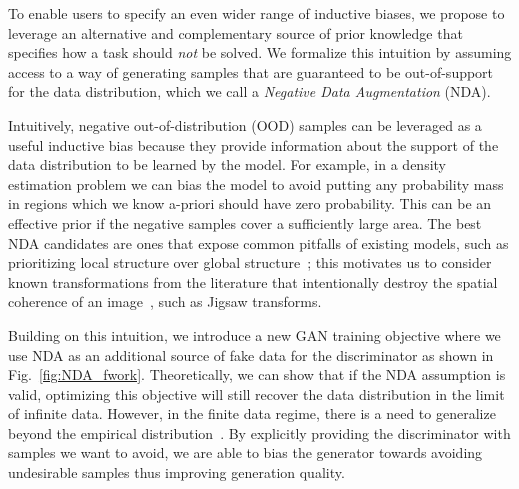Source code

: \documentclass{article} \usepackage{iclr2021_conference,times}
\begin{document}
To enable users to specify an even wider range of inductive biases,  
we propose to leverage an alternative
and complementary 
source of prior knowledge that specifies how a task should \emph{not} be solved.
We formalize this intuition by assuming access to a way of generating samples that are guaranteed to be out-of-support for the data distribution, which we call a \emph{Negative Data Augmentation} (NDA). 
\begin{comment}
While task-specific, we argue that NDA samples exist and are easy to define for common data modalities such as natural images, which are 
supported on low-dimensional manifolds \citep{fefferman2016testing}.
Focusing on natural images and videos, we provide generic NDA strategies building on known transformations from the literature that intentionally destroy the spatial coherence of an image~\citep{noroozi2016unsupervised,devries2017improved,yun2019cutmix}, such as the Jigsaw puzzle transformation.
\end{comment}
Intuitively, negative out-of-distribution (OOD) samples can 
be leveraged as a useful inductive bias because they provide information about the support of the data distribution to be learned by the model.
For example, in a density estimation problem we can bias the model to avoid putting any probability mass in regions which we know a-priori should have zero probability. This can be an effective prior if the negative samples cover a sufficiently large area. 
The best NDA candidates are ones that expose common pitfalls of existing models, such as prioritizing local structure over global structure~\citep{geirhos2018imagenet}; this motivates us to consider known transformations from the literature that intentionally destroy the spatial coherence of an image~\citep{noroozi2016unsupervised,devries2017improved,yun2019cutmix}, such as Jigsaw transforms. 


Building on this intuition, we introduce a new GAN training objective where we use 
NDA as an additional source of fake data for the discriminator as shown in Fig.~\ref{fig:NDA_fwork}. 
Theoretically, we can show that if the NDA assumption  
is valid, 
optimizing this objective will still recover the data distribution in the limit of infinite data. 
However, in the finite data regime, there is a need to generalize beyond the empirical distribution~\citep{zhao2018bias}. By explicitly providing the discriminator with samples we want to avoid, we are able to bias the generator towards avoiding undesirable samples thus improving generation quality. 
\end{document}

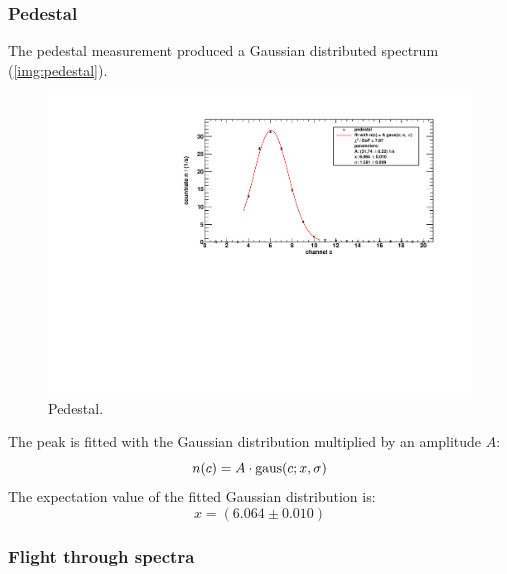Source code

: \subsubsection{Pedestal}
The pedestal measurement produced a Gaussian distributed spectrum (\autoref{img:pedestal}).
\begin{figure}[H]
\begin{center}
  \includegraphics[width=\textwidth]{../img/pedestal.pdf}
  \caption{Pedestal.}
  \label{img:pedestal}
\end{center}
\end{figure}
The peak is fitted with the Gaussian distribution multiplied by an amplitude $A$:
\begin{equation}
    n(c) = A \cdot \operatorname{gaus}(c;x,\sigma)
\end{equation}
The expectation value of the fitted Gaussian distribution is:
\begin{equation}
    x = (6.064 \pm 0.010)
\end{equation}

\subsubsection{Flight through spectra}
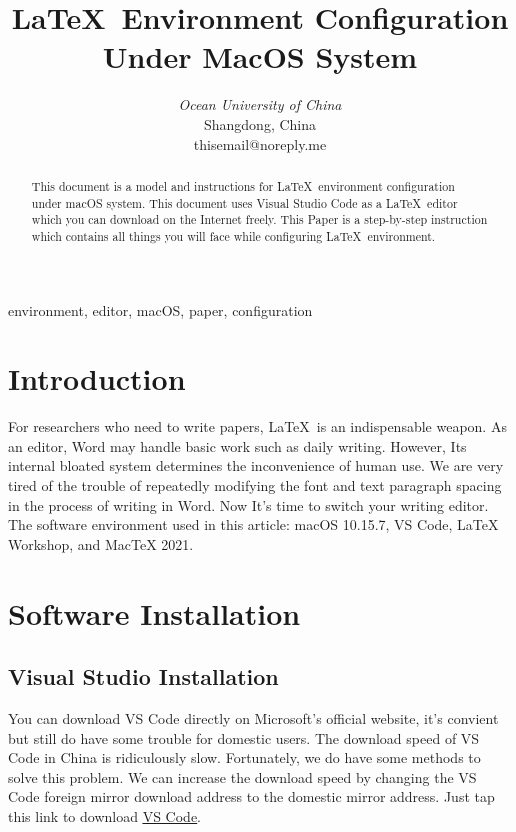 \documentclass[conference]{IEEEtran}
\begin{document}
\title{\LaTeX\ Environment Configuration Under MacOS System\\
}

\author{
\textit{Ocean University of China}\\
Shangdong, China \\
thisemail@noreply.me}

\maketitle

\begin{abstract}
This document is a model and instructions for \LaTeX\ environment configuration under macOS system.
This document uses Visual Studio Code as a \LaTeX\ editor which you can download on the Internet freely.
This Paper is a step-by-step instruction which contains all things you will face while configuring \LaTeX\ environment.
\end{abstract}

\begin{IEEEkeywords}
environment, editor, macOS, paper, configuration
\end{IEEEkeywords}

\section{Introduction}
For researchers who need to write papers, \LaTeX\ is an indispensable weapon. 
As an editor, Word may handle basic work such as daily writing. 
However, Its internal bloated system determines the inconvenience of human use. 
We are very tired of the trouble of repeatedly modifying the font and text paragraph spacing in the process of writing in Word. 
Now It's time to switch your writing editor.
The software environment used in this article: macOS 10.15.7, VS Code, LaTeX Workshop, and MacTeX 2021.

\section{Software Installation}

\subsection{Visual Studio Installation\cite{2019Introducing}}
You can download VS Code directly on Microsoft's official website, it's convient but still do have some trouble for domestic users.
The download speed of VS Code in China is ridiculously slow. Fortunately, we do have some methods to solve this problem.
We can increase the download speed by changing the VS Code foreign mirror download address to the domestic mirror address.
Just tap this link to download \href{https://vscode.cdn.azure.cn/stable/8490d3dde47c57ba65ec40dd192d014fd2113496/VSCode-darwin.zip}{\underline{VS Code}}.
\end{document}
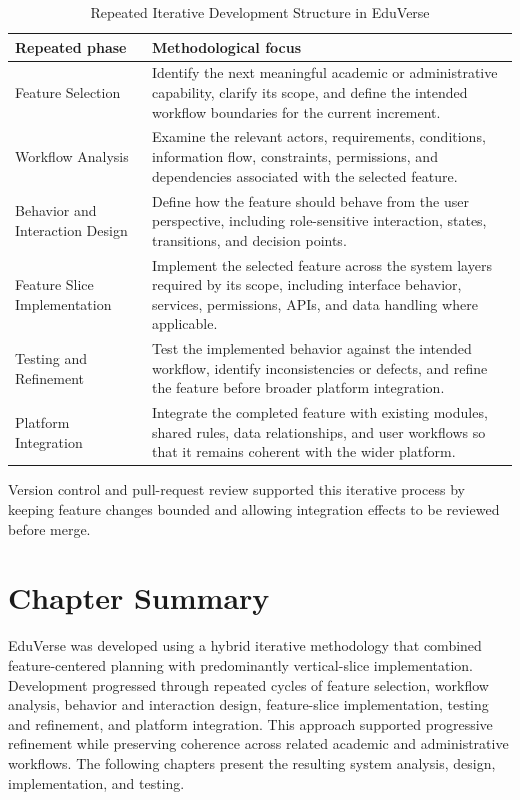 \begin{table}[htbp]
  \centering
  \small
  \renewcommand{\arraystretch}{1.15}
  \setlength{\tabcolsep}{5pt}
  \caption{Repeated Iterative Development Structure in EduVerse}
  \label{tab:eduverse_iterative_development_structure}
  \begin{tabular}{|>{\raggedright\arraybackslash}p{}|>{\raggedright\arraybackslash}p{}|}
    \hline
    \textbf{Repeated phase} & \textbf{Methodological focus} \\
    \hline
    Feature Selection & Identify the next meaningful academic or administrative capability, clarify its scope, and define the intended workflow boundaries for the current increment. \\
    \hline
    Workflow Analysis & Examine the relevant actors, requirements, conditions, information flow, constraints, permissions, and dependencies associated with the selected feature. \\
    \hline
    Behavior and Interaction Design & Define how the feature should behave from the user perspective, including role-sensitive interaction, states, transitions, and decision points. \\
    \hline
    Feature Slice Implementation & Implement the selected feature across the system layers required by its scope, including interface behavior, services, permissions, APIs, and data handling where applicable. \\
    \hline
    Testing and Refinement & Test the implemented behavior against the intended workflow, identify inconsistencies or defects, and refine the feature before broader platform integration. \\
    \hline
    Platform Integration & Integrate the completed feature with existing modules, shared rules, data relationships, and user workflows so that it remains coherent with the wider platform. \\
    \hline
  \end{tabular}
\end{table}

Version control and pull-request review supported this iterative process by
keeping feature changes bounded and allowing integration effects to be reviewed
before merge.

\section{Chapter Summary}\label{sec:chapter3_summary}

EduVerse was developed using a hybrid iterative methodology that combined
feature-centered planning with predominantly vertical-slice implementation.
Development progressed through repeated cycles of feature selection, workflow
analysis, behavior and interaction design, feature-slice implementation,
testing and refinement, and platform integration. This approach supported
progressive refinement while preserving coherence across related academic and
administrative workflows. The following chapters present the resulting system
analysis, design, implementation, and testing.
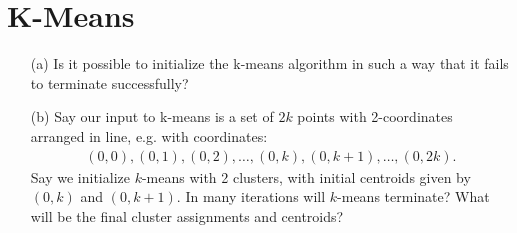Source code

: \documentclass[11pt]{article}
\begin{document}
\begin{answertext}{23cm}{}
\end{answertext} 

\pagebreak


\section*{K-Means}

\begin{enumerate}
\item[(a)] Is it possible to initialize the k-means algorithm in such a way that it fails to terminate successfully?
\item[(b)] Say our input to k-means is a set of $2k$ points with 2-coordinates arranged in line, e.g. with coordinates:
{\small
\begin{align*}
(0,0), (0,1), (0, 2), \ldots, (0,k), (0,k+1), \ldots, (0,2k).
\end{align*}
}
Say we initialize $k$-means with 2 clusters, with initial centroids given by $(0,k)$ and $(0,k+1)$.  In many iterations will $k$-means terminate?  What will be the final cluster assignments and centroids?
\end{enumerate}

\begin{answertext}{15cm}{}
\end{answertext} 
\end{document}
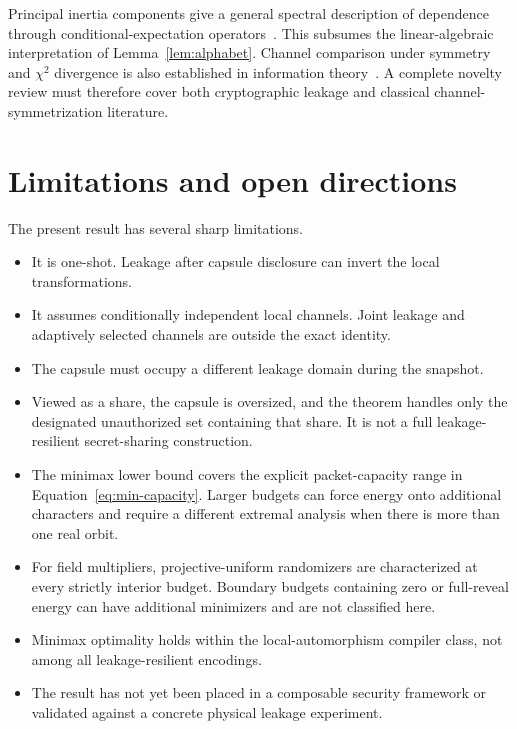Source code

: \documentclass[11pt]{article}
\theoremstyle{definition}
\newcommand{\chitwo}{\chi^2}
\begin{document}
Principal inertia components give a general spectral description of dependence
through conditional-expectation operators~\cite{calmon17}.  This subsumes the
linear-algebraic interpretation of Lemma~\ref{lem:alphabet}.  Channel comparison
under symmetry and $\chitwo$ divergence is also established in information
theory~\cite{makur16}.  A complete novelty review must therefore cover both
cryptographic leakage and classical channel-symmetrization literature.

\section{Limitations and open directions}

The present result has several sharp limitations.
\begin{itemize}
    \item It is one-shot.  Leakage after capsule disclosure can invert the local
          transformations.
    \item It assumes conditionally independent local channels.  Joint leakage and
          adaptively selected channels are outside the exact identity.
    \item The capsule must occupy a different leakage domain during the snapshot.
    \item Viewed as a share, the capsule is oversized, and the theorem handles only
          the designated unauthorized set containing that share.  It is not a
          full leakage-resilient secret-sharing construction.
    \item The minimax lower bound covers the explicit packet-capacity range in
          Equation~\eqref{eq:min-capacity}.  Larger budgets can force energy onto
          additional characters and require a different extremal analysis when
          there is more than one real orbit.
    \item For field multipliers, projective-uniform randomizers are characterized
          at every strictly interior budget.  Boundary budgets containing zero
          or full-reveal energy can have additional minimizers and are not
          classified here.
    \item Minimax optimality holds within the local-automorphism compiler class,
          not among all leakage-resilient encodings.
    \item The result has not yet been placed in a composable security framework or
          validated against a concrete physical leakage experiment.
\end{itemize}
\end{document}
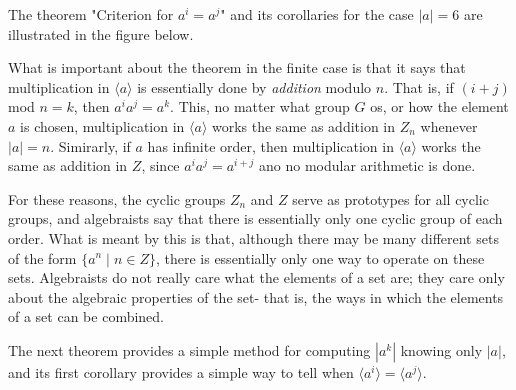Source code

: \documentclass[12pt]{article}
\newcommand{\cent}[1]{\langle #1 \rangle}
\begin{document}
	The theorem "Criterion for $a^i = a^j$" and its corollaries for the case $|a| = 6$ are illustrated in the figure below.\newline
	
	What is important about the theorem in the finite case is that it says that multiplication in $\cent{a}$ is essentially done by \textit{addition} modulo $n$. That is, if $(i+j)$ mod $n = k$, then $a^ia^j = a^k$. This, no matter what group $G$ os, or how the element $a$ is chosen, multiplication in $\cent{a}$ works the same as addition in $Z_n$ whenever $|a| = n$. Simirarly, if $a$ has infinite order, then multiplication in $\cent{a}$ works the same as addition in $Z$, since $a^ia^j = a^{i+j}$ ano no modular arithmetic is done.\newline
	
	\begin{center}
	\end{center}
	
	For these reasons, the cyclic groups $Z_n$ and $Z$ serve as prototypes for all cyclic groups, and algebraists say that there is essentially only one cyclic group of each order. What is meant by this is that, although there may be many different sets of the form $\{ a^n \mid n \in Z \}$, there is essentially only one way to operate on these sets. Algebraists do not really care what the elements of a set are; they care only about the algebraic properties of the set- that is, the ways in which the elements of a set can be combined.\newline
	
	The next theorem provides a simple method for computing $|a^k|$ knowing only $|a|$, and its first corollary provides a simple way to tell when $\cent{a^i} = \cent{a^j}$.
\end{document}
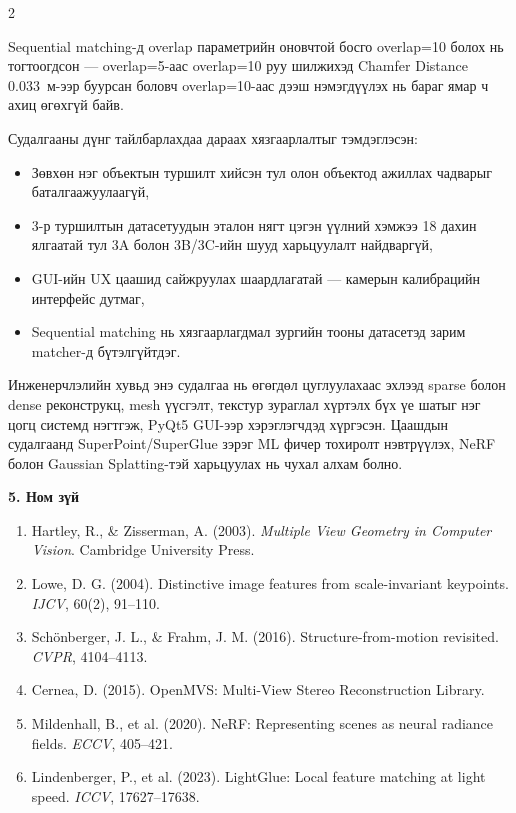 \begin{multicols}{2}

Sequential matching-д overlap параметрийн оновчтой босго overlap=10 болох нь тогтоогдсон --- overlap=5-аас overlap=10 руу шилжихэд Chamfer Distance 0.033~м-ээр буурсан боловч overlap=10-аас дээш нэмэгдүүлэх нь бараг ямар ч ахиц өгөхгүй байв.

Судалгааны дүнг тайлбарлахдаа дараах хязгаарлалтыг тэмдэглэсэн:
\begin{itemize}
    \item Зөвхөн нэг объектын туршилт хийсэн тул олон объектод ажиллах чадварыг баталгаажуулаагүй,
    \item 3-р туршилтын датасетуудын эталон нягт цэгэн үүлний хэмжээ 18 дахин ялгаатай тул 3A болон 3B/3C-ийн шууд харьцуулалт найдваргүй,
    \item GUI-ийн UX цаашид сайжруулах шаардлагатай --- камерын калибрацийн интерфейс дутмаг,
    \item Sequential matching нь хязгаарлагдмал зургийн тооны датасетэд зарим matcher-д бүтэлгүйтдэг.
\end{itemize}

Инженерчлэлийн хувьд энэ судалгаа нь өгөгдөл цуглуулахаас эхлээд sparse болон dense реконструкц, mesh үүсгэлт, текстур зураглал хүртэлх бүх үе шатыг нэг цогц системд нэгтгэж, PyQt5 GUI-ээр хэрэглэгчдэд хүргэсэн. Цаашдын судалгаанд SuperPoint/SuperGlue зэрэг ML фичер тохиролт нэвтрүүлэх, NeRF болон Gaussian Splatting-тэй харьцуулах нь чухал алхам болно.

\noindent\textbf{5. Ном зүй}

\small
\begin{enumerate}
    \item Hartley, R., \& Zisserman, A. (2003). \textit{Multiple View Geometry in Computer Vision}. Cambridge University Press.
    \item Lowe, D. G. (2004). Distinctive image features from scale-invariant keypoints. \textit{IJCV}, 60(2), 91--110.
    \item Sch{\"o}nberger, J. L., \& Frahm, J. M. (2016). Structure-from-motion revisited. \textit{CVPR}, 4104--4113.
    \item Cernea, D. (2015). OpenMVS: Multi-View Stereo Reconstruction Library.
    \item Mildenhall, B., et al. (2020). NeRF: Representing scenes as neural radiance fields. \textit{ECCV}, 405--421.
    \item Lindenberger, P., et al. (2023). LightGlue: Local feature matching at light speed. \textit{ICCV}, 17627--17638.
\end{enumerate}
\normalsize

\end{multicols}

◆ ◆ ◆ ◆

▶ YOUR INSTRUCTIONS:
Copy out the lines above with "wider" in them.

▶ OUTPUT OF THE EXERCISE:
To enable users to specify an even wider range of inductive biases,  
    Platform Integration & Integrate the completed feature with existing modules, shared rules, data relationships, and user workflows so that it remains coherent with the wider platform. \\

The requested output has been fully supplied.